Flamininus went about Greece, and some he persuaded not to revolt, others already revolted he won back, except the AEtolians and a few towns elsewhere. The AEtolian league had bound itself to Antiochus and was forming a union out of some states that were willing and others that were unwilling. Antiochus in spite of the winter time hastened forward to fulfill the hopes of the AEtolians, and this explains why he did not bring along a respectable force. With what he had, however, he took Chalcis and gained control of the rest of Euboea. Finding some Romans among the captives he released them all. Then he entered Chalcis to spend the winter, [Sidenote: FRAG. 59^1] WITH THE RESULT THAT HE HIMSELF AND HIS GENERALS AND HIS SOLDIERS HAD THEIR MENTAL ENERGIES RUINED BEFOREHAND; FOR BY HIS GENERAL INDOLENCE AND HIS PASSION FOR A CERTAIN GIRL HE DRIFTED INTO LUXURIOUS LIVING AND AT THE SAME TIME RENDERED THE BEST UNFIT FOR WARFARE.
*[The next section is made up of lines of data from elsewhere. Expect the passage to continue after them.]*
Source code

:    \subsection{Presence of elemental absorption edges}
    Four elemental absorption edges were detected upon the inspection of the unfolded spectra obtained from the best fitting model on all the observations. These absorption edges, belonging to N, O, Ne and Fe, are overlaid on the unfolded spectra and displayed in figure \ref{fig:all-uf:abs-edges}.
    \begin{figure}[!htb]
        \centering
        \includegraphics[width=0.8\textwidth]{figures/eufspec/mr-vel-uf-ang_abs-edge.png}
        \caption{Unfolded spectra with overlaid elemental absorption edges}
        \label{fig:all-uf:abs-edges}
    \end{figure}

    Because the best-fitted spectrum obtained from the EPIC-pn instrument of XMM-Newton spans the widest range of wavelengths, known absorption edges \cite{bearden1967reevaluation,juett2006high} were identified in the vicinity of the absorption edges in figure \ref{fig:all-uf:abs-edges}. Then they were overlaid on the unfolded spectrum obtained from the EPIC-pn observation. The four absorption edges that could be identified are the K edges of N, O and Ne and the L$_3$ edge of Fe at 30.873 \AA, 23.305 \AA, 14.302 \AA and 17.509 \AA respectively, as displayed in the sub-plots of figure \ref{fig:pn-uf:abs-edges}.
The people of Rome learning that he was in Greece and had captured Chalcis took up the war in earnest. [Sidenote: B.C. 191 (a.u. 563)] Of the consuls they retained Scipio Nasica to guard Italy and sent Manius Glabrio with a large army into Greece. Nasica conducted a war against the Boii, and Glabrio drove Antiochus out of Greece. He also went to Thessaly and with the help of Baebius and Philip gained control of many of the towns there. He captured Philip of Megalopolis and sent him to Rome, and drove Amynander out of his domain, which he then gave to the Macedonian ruler.
Antiochus meanwhile was staying at Chalcis and keeping quiet. Afterward he entered Boeotia and at Thermopylae withstood the Romans who came to meet him. Considering the fewness of his soldiers he thought it best to seek an ally in the natural advantages of his position. And in order to avoid having himself such an experience as the Greeks had met who were arrayed there against the Persian he sent a division of the AEtolians up to the summit of the mountains to keep guard there. Glabrio cared little for the location and did not postpone a battle: however, he despatched his lieutenants Porcius Cato and Valerius Flaccus by night against the AEtolians on the summit and himself engaged in conflict with Antiochus just about dawn. As long as he fought on level ground he had the best of it, but when Antiochus fell back to a position higher up, he found himself inferior till Cato arrived in the enemy’s rear. Cato had come upon the AEtolians asleep and had killed most of them and scattered the rest; then he hurried down and participated in the battle going on below. So they routed Antiochus and captured his camp. The king forthwith retired to Chalcis, but learning that the consul was approaching went back unobserved to Asia.